▶ _Data shown_
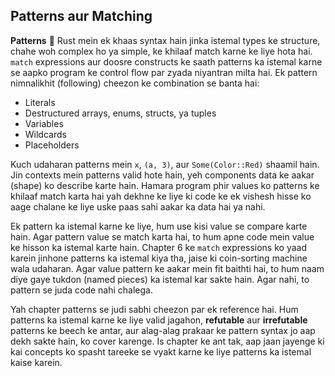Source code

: ## Patterns aur Matching

**Patterns** 🧩 Rust mein ek khaas syntax hain jinka istemal types ke structure, chahe woh complex ho ya simple, ke khilaaf match karne ke liye hota hai. `match` expressions aur doosre constructs ke saath patterns ka istemal karne se aapko program ke control flow par zyada niyantran milta hai. Ek pattern nimnalikhit (following) cheezon ke combination se banta hai:

* Literals
* Destructured arrays, enums, structs, ya tuples
* Variables
* Wildcards
* Placeholders

Kuch udaharan patterns mein `x`, `(a, 3)`, aur `Some(Color::Red)` shaamil hain. Jin contexts mein patterns valid hote hain, yeh components data ke aakar (shape) ko describe karte hain. Hamara program phir values ko patterns ke khilaaf match karta hai yah dekhne ke liye ki code ke ek vishesh hisse ko aage chalane ke liye uske paas sahi aakar ka data hai ya nahi.

Ek pattern ka istemal karne ke liye, hum use kisi value se compare karte hain. Agar pattern value se match karta hai, to hum apne code mein value ke hisson ka istemal karte hain. Chapter 6 ke `match` expressions ko yaad karein jinhone patterns ka istemal kiya tha, jaise ki coin-sorting machine wala udaharan. Agar value pattern ke aakar mein fit baithti hai, to hum naam diye gaye tukdon (named pieces) ka istemal kar sakte hain. Agar nahi, to pattern se juda code nahi chalega.

Yah chapter patterns se judi sabhi cheezon par ek reference hai. Hum patterns ka istemal karne ke liye valid jagahon, **refutable** aur **irrefutable** patterns ke beech ke antar, aur alag-alag prakaar ke pattern syntax jo aap dekh sakte hain, ko cover karenge. Is chapter ke ant tak, aap jaan jayenge ki kai concepts ko spasht tareeke se vyakt karne ke liye patterns ka istemal kaise karein.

▶ _To do_
Write out each entry exactly; any pictures stay out of the copy.

▶ _Answer area_
Source code

: ## Patterns aur Matching

**Patterns** 🧩 Rust mein ek khaas syntax hain jinka istemal types ke structure, chahe woh complex ho ya simple, ke khilaaf match karne ke liye hota hai. `match` expressions aur doosre constructs ke saath patterns ka istemal karne se aapko program ke control flow par zyada niyantran milta hai. Ek pattern nimnalikhit (following) cheezon ke combination se banta hai:

* Literals
* Destructured arrays, enums, structs, ya tuples
* Variables
* Wildcards
* Placeholders

Kuch udaharan patterns mein `x`, `(a, 3)`, aur `Some(Color::Red)` shaamil hain. Jin contexts mein patterns valid hote hain, yeh components data ke aakar (shape) ko describe karte hain. Hamara program phir values ko patterns ke khilaaf match karta hai yah dekhne ke liye ki code ke ek vishesh hisse ko aage chalane ke liye uske paas sahi aakar ka data hai ya nahi.

Ek pattern ka istemal karne ke liye, hum use kisi value se compare karte hain. Agar pattern value se match karta hai, to hum apne code mein value ke hisson ka istemal karte hain. Chapter 6 ke `match` expressions ko yaad karein jinhone patterns ka istemal kiya tha, jaise ki coin-sorting machine wala udaharan. Agar value pattern ke aakar mein fit baithti hai, to hum naam diye gaye tukdon (named pieces) ka istemal kar sakte hain. Agar nahi, to pattern se juda code nahi chalega.

Yah chapter patterns se judi sabhi cheezon par ek reference hai. Hum patterns ka istemal karne ke liye valid jagahon, **refutable** aur **irrefutable** patterns ke beech ke antar, aur alag-alag prakaar ke pattern syntax jo aap dekh sakte hain, ko cover karenge. Is chapter ke ant tak, aap jaan jayenge ki kai concepts ko spasht tareeke se vyakt karne ke liye patterns ka istemal kaise karein.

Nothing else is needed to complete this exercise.